Binance als Drehscheibe für XRP-Whale-Transaktionen in volatiler Marktphase
Am 25. Februar 2026 zeichnet sich eine bedeutende Bewegung im XRP-Ökosystem ab: Großinvestoren, gemeinhin als 'Whales' bezeichnet, haben innerhalb eines Tages über 31 Millionen XRP-Token im Wert von rund 45 Millionen US-Dollar an die Kryptobörse Binance transferiert. Diese Transaktion fällt in eine Phase allgemeiner Marktunsicherheit und könnte auf bevorstehende Gewinnmitnahmen oder risikominimierende Umschichtungen hindeuten. Die Wahl von Binance als Zielbörse unterstreicht deren zentrale Rolle als Liquiditätshub für institutionelle Transaktionen im Kryptobereich. Solche Großbewegungen werden von Marktbeobachtern oft als Indikatoren für mögliche Kursentwicklungen gewertet, insbesondere wenn sie während breiterer Marktrückgänge erfolgen. Die Transaktion wirft Fragen zur kurzfristigen Preisdynamik von XRP auf, während gleichzeitig die strukturelle Bedeutung von Plattformen wie Binance für das Marktgeschehen unterstrichen wird.

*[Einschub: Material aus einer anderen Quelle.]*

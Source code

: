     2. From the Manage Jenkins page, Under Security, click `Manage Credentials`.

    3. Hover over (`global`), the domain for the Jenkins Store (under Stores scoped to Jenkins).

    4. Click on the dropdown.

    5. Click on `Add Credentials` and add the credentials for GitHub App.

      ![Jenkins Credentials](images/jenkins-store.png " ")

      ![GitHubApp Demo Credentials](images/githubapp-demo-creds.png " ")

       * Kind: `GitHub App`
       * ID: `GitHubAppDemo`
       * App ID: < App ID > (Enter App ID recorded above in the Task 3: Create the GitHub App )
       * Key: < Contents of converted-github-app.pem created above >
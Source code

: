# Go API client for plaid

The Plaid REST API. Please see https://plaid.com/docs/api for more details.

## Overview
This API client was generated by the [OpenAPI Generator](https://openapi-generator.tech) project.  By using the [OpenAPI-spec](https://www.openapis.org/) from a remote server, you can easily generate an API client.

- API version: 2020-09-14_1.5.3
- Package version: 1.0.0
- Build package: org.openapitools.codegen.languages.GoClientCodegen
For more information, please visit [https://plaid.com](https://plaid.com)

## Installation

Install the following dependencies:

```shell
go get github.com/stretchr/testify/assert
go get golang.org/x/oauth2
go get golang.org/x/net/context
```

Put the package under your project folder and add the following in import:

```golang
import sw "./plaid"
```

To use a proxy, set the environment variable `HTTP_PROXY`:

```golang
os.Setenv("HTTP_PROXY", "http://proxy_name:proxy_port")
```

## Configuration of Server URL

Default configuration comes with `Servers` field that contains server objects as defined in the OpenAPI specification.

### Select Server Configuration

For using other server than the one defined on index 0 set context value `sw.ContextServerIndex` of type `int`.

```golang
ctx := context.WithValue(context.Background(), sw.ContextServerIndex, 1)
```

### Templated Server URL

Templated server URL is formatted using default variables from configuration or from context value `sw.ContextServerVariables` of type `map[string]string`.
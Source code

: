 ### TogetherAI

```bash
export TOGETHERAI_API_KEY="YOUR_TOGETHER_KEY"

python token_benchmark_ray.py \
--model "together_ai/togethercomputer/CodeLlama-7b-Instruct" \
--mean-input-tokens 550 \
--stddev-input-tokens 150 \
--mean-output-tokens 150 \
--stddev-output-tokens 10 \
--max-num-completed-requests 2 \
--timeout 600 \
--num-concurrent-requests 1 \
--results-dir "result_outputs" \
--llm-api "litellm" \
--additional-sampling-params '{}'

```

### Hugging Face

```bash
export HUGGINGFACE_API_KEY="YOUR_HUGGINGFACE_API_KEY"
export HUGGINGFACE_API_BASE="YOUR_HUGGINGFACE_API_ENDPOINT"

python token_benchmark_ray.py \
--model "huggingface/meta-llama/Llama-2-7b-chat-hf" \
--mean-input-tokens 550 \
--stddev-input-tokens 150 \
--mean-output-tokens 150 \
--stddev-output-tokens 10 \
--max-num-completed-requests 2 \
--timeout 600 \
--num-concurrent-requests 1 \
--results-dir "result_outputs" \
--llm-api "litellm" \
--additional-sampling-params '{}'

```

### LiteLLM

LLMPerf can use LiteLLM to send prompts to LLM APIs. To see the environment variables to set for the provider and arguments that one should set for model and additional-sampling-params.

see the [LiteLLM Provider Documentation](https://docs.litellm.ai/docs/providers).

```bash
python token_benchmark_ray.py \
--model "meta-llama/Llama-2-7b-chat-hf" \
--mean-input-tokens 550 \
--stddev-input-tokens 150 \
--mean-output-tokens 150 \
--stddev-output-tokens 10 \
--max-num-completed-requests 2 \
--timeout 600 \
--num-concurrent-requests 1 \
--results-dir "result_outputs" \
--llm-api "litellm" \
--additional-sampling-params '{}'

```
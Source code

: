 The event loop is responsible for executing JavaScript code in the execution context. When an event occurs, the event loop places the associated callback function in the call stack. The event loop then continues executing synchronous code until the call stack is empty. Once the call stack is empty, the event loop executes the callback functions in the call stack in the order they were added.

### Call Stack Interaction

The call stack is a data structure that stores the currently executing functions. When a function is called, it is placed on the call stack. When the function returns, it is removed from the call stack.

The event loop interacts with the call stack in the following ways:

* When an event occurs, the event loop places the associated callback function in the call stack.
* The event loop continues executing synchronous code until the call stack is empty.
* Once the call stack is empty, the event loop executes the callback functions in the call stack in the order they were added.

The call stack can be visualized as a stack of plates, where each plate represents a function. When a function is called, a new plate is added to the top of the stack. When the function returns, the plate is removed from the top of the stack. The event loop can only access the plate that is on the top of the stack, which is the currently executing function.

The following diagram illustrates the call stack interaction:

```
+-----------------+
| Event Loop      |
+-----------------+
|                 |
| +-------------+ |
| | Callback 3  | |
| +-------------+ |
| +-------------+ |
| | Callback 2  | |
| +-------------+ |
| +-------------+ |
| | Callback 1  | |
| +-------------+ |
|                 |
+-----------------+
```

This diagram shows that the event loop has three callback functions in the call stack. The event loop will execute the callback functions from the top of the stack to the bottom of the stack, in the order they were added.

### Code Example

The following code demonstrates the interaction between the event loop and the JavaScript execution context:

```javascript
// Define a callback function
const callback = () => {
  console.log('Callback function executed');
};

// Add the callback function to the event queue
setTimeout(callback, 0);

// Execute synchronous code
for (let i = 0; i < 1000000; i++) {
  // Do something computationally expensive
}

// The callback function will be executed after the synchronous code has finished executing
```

XRP-Wale transferieren 31 Millionen Münzen an Binance inmitten von Marktunsicherheit
Ripples XRP steht unter potenziellem Verkaufsdruck, da Großinvestoren (Whales) innerhalb eines Tages über 31 Millionen Token an Binance transferieren. Diese Bewegung, mit einem Wert von fast 45 Millionen US-Dollar, signalisiert mögliche Gewinnmitnahmen oder Risikomanagement großer Halter während eines breiteren Marktrückgangs.
Binance bleibt der bevorzugte Handelsplatz für solche Transaktionen und nutzt seine hohe Liquidität. Der Zeitpunkt wirft Fragen zu den kurzfristigen Erholungsaussichten von XRP auf, insbesondere da Altcoins in einem richtungslosen Markt Schwierigkeiten haben, an Boden zu gewinnen.
Bemerkenswert ist, dass das XRP Ledger weiterhin den Marktanteil bei Treasury-Produkten unter den großen Netzwerken dominiert und nahezu den doppelten Fußabdruck von Ethereum aufweist. Diese institutionelle Adoption steht im Kontrast zu den Bedenken von Privatanlegern, die durch die Whale-Aktivitäten ausgelöst wurden.
Binance steht unter Senatsprüfung wegen 82 Milliarden Dollar an Iran-verknüpften Kryptotransaktionen
Binance-CEO Richard Teng sieht sich mit wachsendem Druck durch die Untersuchung von Senator Richard Blumenthal zu mutmaßlichen Sanktionsverstößen konfrontiert. Der Ständige Untersuchungsausschuss des Senats deckte 2.000 aktive iranische Konten auf Binance auf, wobei die Partner Hexa Whale und Blessed Trust Handelsgeschäfte mit Bezug zu Teheran ermöglichten. Interne Berichte zeigen, dass Kryptozahlungen an die iranischen Revolutionsgarden und russische Schatten-Ölflotten flossen – ein Verstoß gegen US-Sanktionen.
Trotz Warnungen, hochriskante Konten zu sperren und Identitätsprüfungen durchzuführen, soll Binance Maßnahmen verzögert haben. Die Börse sieht sich nun mit Forderungen nach internen Dokumenten konfrontiert, während Schätzungen von 82 Milliarden Dollar an unrechtmäßigen Transaktionen ausgehen, die über ihre Plattform abgewickelt wurden. Diese Untersuchung verschärft die bestehenden regulatorischen Herausforderungen für die weltgrößte Kryptobörse.